1888 — James McKeen Cattell was measured at Francis Galton's Anthropometric Laboratory in London. Among other measurements were an 89-lb (40-kg) right-hand squeeze and an upper limit of hearing of 19 kHz.
1900 — Clifford W. Beers was first hospitalized for mental illness at Stamford Hall in Stamford, Connecticut. Beers was a patient at four institutions during the next three years. His experiences formed the basis for his autobiography, A Mind That Found Itself, a book that inspired the mental hygiene movement of the 1920s and 1930s. Beers had the symptoms of a bipolar disorder.
1922 — Ogden Lindsley was born. Lindsley was one of the founders of applied behavior analysis. With B. F. Skinner, he instituted a program at Boston State Hospital, where the behaviors of psychotic patients were modified through contingent reinforcement. Through the techniques of precision teaching, Lindsley later applied behavioral methods to special and regular education and industry.
1926 — Edward E. Jones was born.

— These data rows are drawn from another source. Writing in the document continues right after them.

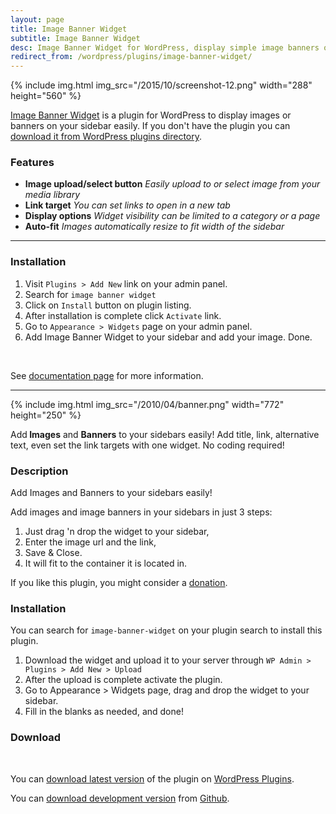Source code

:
 ```yaml
---
layout: page
title: Image Banner Widget
subtitle: Image Banner Widget
desc: Image Banner Widget for WordPress, display simple image banners on your sidebar.
redirect_from: /wordpress/plugins/image-banner-widget/
---
```


{% include img.html img_src="/2015/10/screenshot-12.png" width="288" height="560" %}

<p class="lead"><a href="http://dsgn.ist/wordpress/plugins/image-banner-widget/" target="\_blank" rel="noopener">Image Banner Widget</a> is a plugin for WordPress to display images or banners on your sidebar easily. If you don't have the plugin you can <a href="https://wordpress.org/plugins/image-banner-widget/" target="\_blank" rel="noopener">download it from WordPress plugins directory</a>.</p>

<h3>Features</h3>

<ul class="feat">
    <li><strong>Image upload/select button</strong>
<em>Easily upload to or select image from your media library</em></li>
    <li><strong>Link target</strong>
<em>You can set links to open in a new tab</em></li>
    <li><strong>Display options</strong>
<em>Widget visibility can be limited to a category or a page</em></li>
    <li><strong>Auto-fit</strong>
<em>Images automatically resize to fit width of the sidebar</em></li>
</ul>

<hr />

<h3>Installation</h3>

<ol>
    <li>Visit <code>Plugins &gt; Add New</code> link on your admin panel.</li>
    <li>Search for <code>image banner widget</code></li>
    <li>Click on <code>Install</code> button on plugin listing.</li>
    <li>After installation is complete click <code>Activate</code> link.</li>
    <li>Go to <code>Appearance &gt; Widgets</code> page on your admin panel.</li>
    <li>Add Image Banner Widget to your sidebar and add your image. Done.</li>
</ol>

&nbsp;

See <a href="http://dsgn.ist/wordpress/plugins/image-banner-widget/help/">documentation page</a> for more information.

---

{% include img.html img_src="/2010/04/banner.png" width="772" height="250" %}

Add<strong> Images</strong> and <strong>Banners</strong> to your sidebars easily! Add title, link, alternative text, even set the link targets with one widget. No coding required!
<h3>Description</h3>
Add Images and Banners to your sidebars easily!

Add images and image banners in your sidebars in just 3 steps:
<ol>
 	<li>Just drag 'n drop the widget to your sidebar,</li>
 	<li>Enter the image url and the link,</li>
 	<li>Save &amp; Close.</li>
 	<li>It will fit to the container it is located in.</li>
</ol>
If you like this plugin, you might consider a <a href="http://shailan.com/donate" rel="nofollow">donation</a>.
<h3>Installation</h3>
You can search for <code>image-banner-widget</code> on your plugin search to install this plugin.
<ol>
 	<li>Download the widget and upload it to your server through <code>WP Admin &gt; Plugins &gt; Add New &gt; Upload</code></li>
 	<li>After the upload is complete activate the plugin.</li>
 	<li>Go to Appearance &gt; Widgets page, drag and drop the widget to your sidebar.</li>
 	<li>Fill in the blanks as needed, and done!</li>
</ol>
<h3>Download</h3>
&nbsp;

You can <a href="https://wordpress.org/plugins/image-banner-widget/">download latest version</a> of the plugin on <a href="https://wordpress.org/plugins/image-banner-widget/">WordPress Plugins</a>.

You can <a href="https://github.com/shailancom/image-banner-widget">download development version</a> from <a href="https://github.com/shailancom/image-banner-widget">Github</a>.

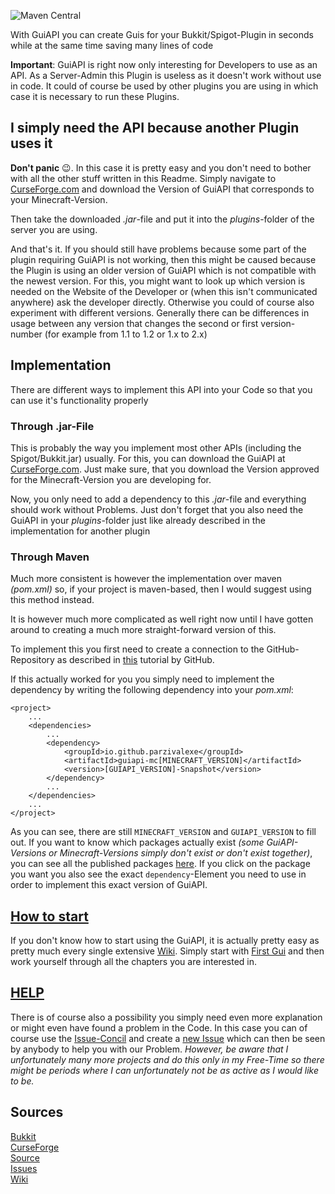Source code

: ![Maven Central](https://img.shields.io/maven-central/v/io.github.parzivalexe/guiapi-mc1.8?label=MAVEN-CENTRAL%20%5BMC%20v1.8%5D&style=for-the-badge)

With GuiAPI you can create Guis for your Bukkit/Spigot-Plugin in seconds while at the same time saving many lines of code

**Important**: GuiAPI is right now only interesting for Developers to use as an API. As a Server-Admin this Plugin is useless as it doesn't work without use in code. It could of course be used by other plugins you are using in which case it is necessary to run these Plugins.


## I simply need the API because another Plugin uses it

**Don't panic** 😉. In this case it is pretty easy and you don't need to bother with all the other stuff written in this Readme. 
Simply navigate to [CurseForge.com](https://www.curseforge.com/minecraft/bukkit-plugins/guiapi-by-birdcraft33/files) and download the Version of GuiAPI that corresponds to your Minecraft-Version. 

Then take the downloaded *.jar*-file and put it into the *plugins*-folder of the server you are using. 

And that's it. If you should still have problems because some part of the plugin requiring GuiAPI is not working, then this might be caused because the Plugin is using an older version of GuiAPI which is not compatible with the newest version. For this, you might want to look up which version is needed on the Website of the Developer or (when this isn't communicated anywhere) ask the developer directly. Otherwise you could of course also experiment with different versions. Generally there can be differences in usage between any version that changes the second or first version-number (for example from 1.1 to 1.2 or 1.x to 2.x)


## Implementation

There are different ways to implement this API into your Code so that you can use it's functionality properly


### Through .jar-File

This is probably the way you implement most other APIs (including the Spigot/Bukkit.jar) usually. 
For this, you can download the GuiAPI at [CurseForge.com](https://www.curseforge.com/minecraft/bukkit-plugins/guiapi-by-birdcraft33/files). 
Just make sure, that you download the Version approved for the Minecraft-Version you are developing for.

Now, you only need to add a dependency to this *.jar*-file and everything should work without Problems. Just don't forget that you also need the GuiAPI in your *plugins*-folder just like already described in the implementation for another plugin


### Through Maven

Much more consistent is however the implementation over maven *(pom.xml)* so, if your project is maven-based, then I would suggest using this method instead. 

It is however much more complicated as well right now until I have gotten around to creating a much more straight-forward version of this.

To implement this you first need to create a connection to the GitHub-Repository as described in [this](https://docs.github.com/en/packages/working-with-a-github-packages-registry/working-with-the-apache-maven-registry) tutorial by GitHub. 

If this actually worked for you you simply need to implement the dependency by writing the following dependency into your *pom.xml*:
```
<project>
    ...
    <dependencies>
        ...
        <dependency>
            <groupId>io.github.parzivalexe</groupId>
            <artifactId>guiapi-mc[MINECRAFT_VERSION]</artifactId>
            <version>[GUIAPI_VERSION]-Snapshot</version>
        </dependency>
        ...
    </dependencies>
    ...
</project>
```
As you can see, there are still `MINECRAFT_VERSION` and `GUIAPI_VERSION` to fill out. If you want to know which packages actually exist *(some GuiAPI-Versions or Minecraft-Versions simply don't exist or don't exist together)*, you can see all the published packages [here](https://github.com/ParzivalExe?tab=packages&repo_name=guiapi). If you click on the package you want you also see the exact `dependency`-Element you need to use in order to implement this exact version of GuiAPI.


## [How to start](https://github.com/ParzivalExe/guiapi/wiki)

If you don't know how to start using the GuiAPI, it is actually pretty easy as pretty much every single extensive [Wiki](https://github.com/ParzivalExe/guiapi/wiki). Simply start with [First Gui](https://github.com/ParzivalExe/guiapi/wiki/First-Gui) and then work yourself through all the chapters you are interested in. 


## [HELP](https://github.com/ParzivalExe/guiapi/issues)

There is of course also a possibility you simply need even more explanation or might even have found a problem in the Code. In this case you can of course use the [Issue-Concil](https://github.com/ParzivalExe/guiapi/issues) and create a [new Issue](https://github.com/ParzivalExe/guiapi/issues/new) which can then be seen by anybody to help you with our Problem. 
*However, be aware that I unfortunately many more projects and do this only in my Free-Time so there might be periods where I can unfortunately not be as active as I would like to be.*


## Sources

[Bukkit](https://dev.bukkit.org/projects/guiapi-by-birdcraft33)  
[CurseForge](https://www.curseforge.com/minecraft/bukkit-plugins/guiapi-by-birdcraft33/files)                    
[Source](https://github.com/ParzivalExe/guiapi)                    
[Issues](https://github.com/ParzivalExe/guiapi/issues)                     
[Wiki](https://github.com/ParzivalExe/guiapi/wiki)
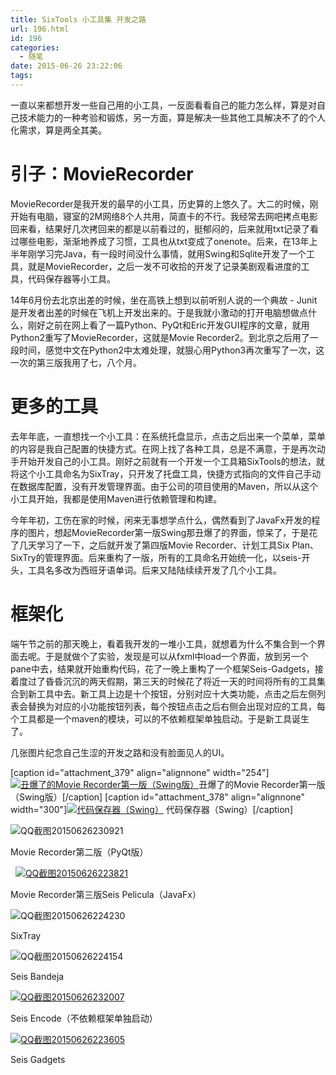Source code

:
 ```yaml
---
title: SixTools 小工具集 开发之路
url: 196.html
id: 196
categories:
  - 随笔
date: 2015-06-26 23:22:06
tags:
---
```


一直以来都想开发一些自己用的小工具，一反面看看自己的能力怎么样，算是对自己技术能力的一种考验和锻炼，另一方面，算是解决一些其他工具解决不了的个人化需求，算是两全其美。

# 引子：MovieRecorder
MovieRecorder是我开发的最早的小工具，历史算的上悠久了。大二的时候，刚开始有电脑，寝室的2M网络8个人共用，简直卡的不行。我经常去网吧拷点电影回来看，结果好几次拷回来的都是以前看过的，挺郁闷的，后来就用txt记录了看过哪些电影，渐渐地养成了习惯，工具也从txt变成了onenote。后来，在13年上半年刚学习完Java，有一段时间没什么事情，就用Swing和Sqlite开发了一个工具，就是MovieRecorder，之后一发不可收拾的开发了记录美剧观看进度的工具，代码保存器等小工具。

14年6月份去北京出差的时候，坐在高铁上想到以前听别人说的一个典故 - Junit是开发者出差的时候在飞机上开发出来的。于是我就小激动的打开电脑想做点什么，刚好之前在网上看了一篇Python、PyQt和Eric开发GUI程序的文章，就用Python2重写了MovieRecorder，这就是Movie Recorder2。到北京之后用了一段时间，感觉中文在Python2中太难处理，就狠心用Python3再次重写了一次，这一次的第三版我用了七，八个月。

# 更多的工具
去年年底，一直想找一个小工具：在系统托盘显示，点击之后出来一个菜单，菜单的内容是我自己配置的快捷方式。在网上找了各种工具，总是不满意，于是再次动手开始开发自己的小工具。刚好之前就有一个开发一个工具箱SixTools的想法，就将这个小工具命名为SixTray，只开发了托盘工具，快捷方式指向的文件自己手动在数据库配置，没有开发管理界面。由于公司的项目使用的Maven，所以从这个小工具开始，我都是使用Maven进行依赖管理和构建。

今年年初，工伤在家的时候，闲来无事想学点什么，偶然看到了JavaFx开发的程序的图片，想起MovieRecorder第一版Swing那丑爆了的界面，惊呆了，于是花了几天学习了一下，之后就开发了第四版Movie Recorder、计划工具Six Plan、SixTry的管理界面。后来重构了一版，所有的工具命名开始统一化，以seis-开头，工具名多改为西班牙语单词。后来又陆陆续续开发了几个小工具。

# 框架化
端午节之前的那天晚上，看着我开发的一堆小工具，就想着为什么不集合到一个界面去呢。于是就做个了实验，发现是可以从fxml中load一个界面，放到另一个pane中去，结果就开始重构代码，花了一晚上重构了一个框架Seis-Gadgets，接着度过了昏昏沉沉的两天假期，第三天的时候花了将近一天的时间将所有的工具集合到新工具中去。新工具上边是十个按钮，分别对应十大类功能，点击之后左侧列表会替换为对应的小功能按钮列表，每个按钮点击之后右侧会出现对应的工具，每个工具都是一个maven的模块，可以的不依赖框架单独启动。于是新工具诞生了。

几张图片纪念自己生涩的开发之路和没有脸面见人的UI。

 \[caption id="attachment_379" align="alignnone" width="254"\][![丑爆了的Movie Recorder第一版（Swing版）](/2015120414370922-254x300.png)](/2015120414370922.png)丑爆了的Movie Recorder第一版（Swing版）\[/caption\] \[caption id="attachment_378" align="alignnone" width="300"\][![代码保存器（Swing）](/2015120414370894-300x225.png)](/2015120414370894.png) 代码保存器（Swing）\[/caption\]

![QQ截图20150626230921](https://blog.sixlab.cn/wp-content/uploads/2015/06/QQ截图20150626230921-300x234.png)

Movie Recorder第二版（PyQt版）

  [![QQ截图20150626223821](https://blog.sixlab.cn/wp-content/uploads/2015/06/QQ截图20150626223821-289x300.png)](https://blog.sixlab.cn/wp-content/uploads/2015/06/QQ截图20150626223821.png)

Movie Recorder第三版Seis Pelicula（JavaFx）

![QQ截图20150626224230](https://blog.sixlab.cn/wp-content/uploads/2015/06/QQ截图20150626224230.png)

SixTray

![QQ截图20150626224154](https://blog.sixlab.cn/wp-content/uploads/2015/06/QQ截图20150626224154.png)[](https://blog.sixlab.cn/wp-content/uploads/2015/06/QQ截图20150626230921.png)

Seis Bandeja

[![QQ截图20150626232007](https://blog.sixlab.cn/wp-content/uploads/2015/06/QQ截图20150626232007-300x198.png)](https://blog.sixlab.cn/wp-content/uploads/2015/06/QQ截图20150626232007.png)

Seis Encode（不依赖框架单独启动）

[![QQ截图20150626223605](https://blog.sixlab.cn/wp-content/uploads/2015/06/QQ截图20150626223605-300x188.png)](https://blog.sixlab.cn/wp-content/uploads/2015/06/QQ截图20150626223605.png)

Seis Gadgets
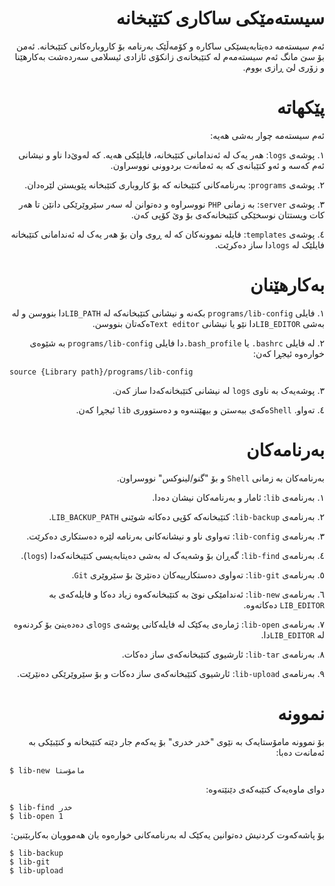 <div dir=rtl align=right>

# سیستەمێکی ساکاری کتێبخانە
ئەم سیستەمە دەیتابەیسێکی ساکارە و کۆمەڵێک بەرنامە بۆ کاروبارەکانی
کتێبخانە. ئەمن بۆ سێ مانگ ئەم سیستەمەم لە کتێبخانەی زانکۆی ئازادی
ئیسلامی سەردەشت بەکارهێنا و زۆری لێ ڕازی بووم.

# پێکهاتە
ئەم سیستەمە چوار بەشی هەیە:

١. پوشەی `logs`: هەر یەک لە ئەندامانی کتێبخانە، فایلێکی هەیە. کە
لەوێ‌دا ناو و نیشانی ئەم کەسە و ئەو کتێبانەی کە بە ئەمانەت بردوونی
نووسراون.

٢. پوشەی `programs`: بەرنامەکانی کتێبخانە کە بۆ کاروباری کتێبخانە
پێویستن لێرەدان.

٣. پوشەی `server`: بە زمانی `PHP` نووسراوە و دەتوانن لە سەر سێروێرێکی
دانێن تا هەر کات ویستتان نوسخێکی کتێبخانەکەی بۆ وێ کۆپی کەن.

٤. پوشەی `templates`: فایلە نموونەکان کە لە ڕوی وان بۆ هەر یەک لە
ئەندامانی کتێبخانە فایلێک لە `logs`دا ساز دەکرێت.

# بەکارهێنان
١. فایلی `programs/lib-config` بکەنە و نیشانی کتێبخانەکە لە
`LIB_PATH`دا بنووسن و لە بەشی `LIB_EDITOR`دا نێو یا نیشانی `Text
editor`ەکەتان بنووسن.

٢. لە فایلی `bashrc.` یا `bash_profile.`دا فایلی `programs/lib-config`
بە شێوەی خوارەوە ئیجڕا کەن:

<div dir=ltr align=left>

```
source {Library path}/programs/lib-config
```

</div>

٣. پوشەیەک بە ناوی `logs` لە نیشانی کتێبخانەکەدا ساز کەن.

٤. تەواو. `Shell`ەکەی ببەستن و بیهێننەوە و دەستووری `lib` ئیجڕا کەن.

# بەرنامەکان
بەرنامەکان بە زمانی `Shell` و بۆ "گنو/لینوکس" نووسراون.

١. بەرنامەی `lib`: ئامار و بەرنامەکان نیشان دەدا.

٢. بەرنامەی `lib-backup`: کتێبخانەکە کۆپی دەکاتە شوێنی
`LIB_BACKUP_PATH`.

٣. بەرنامەی `lib-config`: تەواوی ناو و نیشانەکانی بەرنامە لێرە
دەستکاری دەکرێت.

٤. بەرنامەی `lib-find`: گەڕان بۆ وشەیەک لە بەشی دەیتابەیسی
کتێبخانەکەدا (`logs`).

٥. بەرنامەی `lib-git`: تەواوی دەستکارییەکان دەنێرێ بۆ سێروێری `Git`.

٦. بەرنامەی `lib-new`: ئەندامێکی نوێ بە کتێبخانەکەوە زیاد دەکا و
فایلەکەی بە `LIB_EDITOR` دەکاتەوە.

٧. بەرنامەی `lib-open`: ژمارەی یەکێک لە فایلەکانی پوشەی `logs`ی
دەدەینێ بۆ کردنەوە لە `LIB_EDITOR`دا.

٨. بەرنامەی `lib-tar`: ئارشیوی کتێبخانەکەی ساز دەکات.

٩. بەرنامەی `lib-upload`: ئارشیوی کتێبخانەکەی ساز دەکات و بۆ سێروێرێکی
دەنێرێت.

# نموونە
بۆ نموونە مامۆستایەک بە نێوی "خدر خدری" بۆ یەکەم جار دێتە کتێبخانە و
کتێبێکی بە ئەمانەت دەبا:

<div dir=ltr align=left>

```
$ lib-new مامۆستا
```

</div>

دوای ماوەیەک کتێبەکەی دێنێتەوە:

<div dir=ltr align=left>

```
$ lib-find خدر
$ lib-open 1
```

</div>

بۆ پاشەکەوت کردنیش دەتوانین یەکێک لە بەرنامەکانی خوارەوە یان هەموویان
بەکاربێنین:

<div dir=ltr align=left>

```
$ lib-backup
$ lib-git
$ lib-upload
```

</div>

</div>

Jones was responsible for the theory of correspondent inferences, one of the first systematic presentations of social psychological attribution theory. His other work included studies of ingratiation, social stigma, and interpersonal perception. APA Distinguished Scientific Contribution Award, 1977; American Psychological Society William James Fellow, 1990.
1926 — Leonard Berkowitz was born. Berkowitz is known for his thorough research in the causes of aggression, including studies of the effect of the mere presence of weapons, of the imitation of media violence, and of the effects of cognitive priming and negative mood states. APA Distinguished Scientific Award for the Applications of Psychology, 1988.
1938 — Edward L. Palmer was born. Palmer, an educational and developmental psychologist, has been director of research of the Children's Television Workshop, producers of the educational programs Sesame Street and The Electric Company. Palmer has supervised the educational and social content of the programs. APA Distinguished Contribution for Applications in Psychology Award, 1974.
1969 — Albert Bandura's book Principles of Behavior Modification was published. By 1979, this book had been cited in over 1,215 other works and was selected as a "citation classic" by the journal Current Contents.
1971 — Allan Paivio's book Imagery and Verbal Processes was published.
1976 — The first meeting of the National Council of Schools of Professional Psychology was convened by founder and president pro tem Nicholas Cummings. Gordon Derner was unanimously elected the first president.
1989 — U.S. Representative Lindy Boggs delivered the keynote address to the APA convention in New Orleans.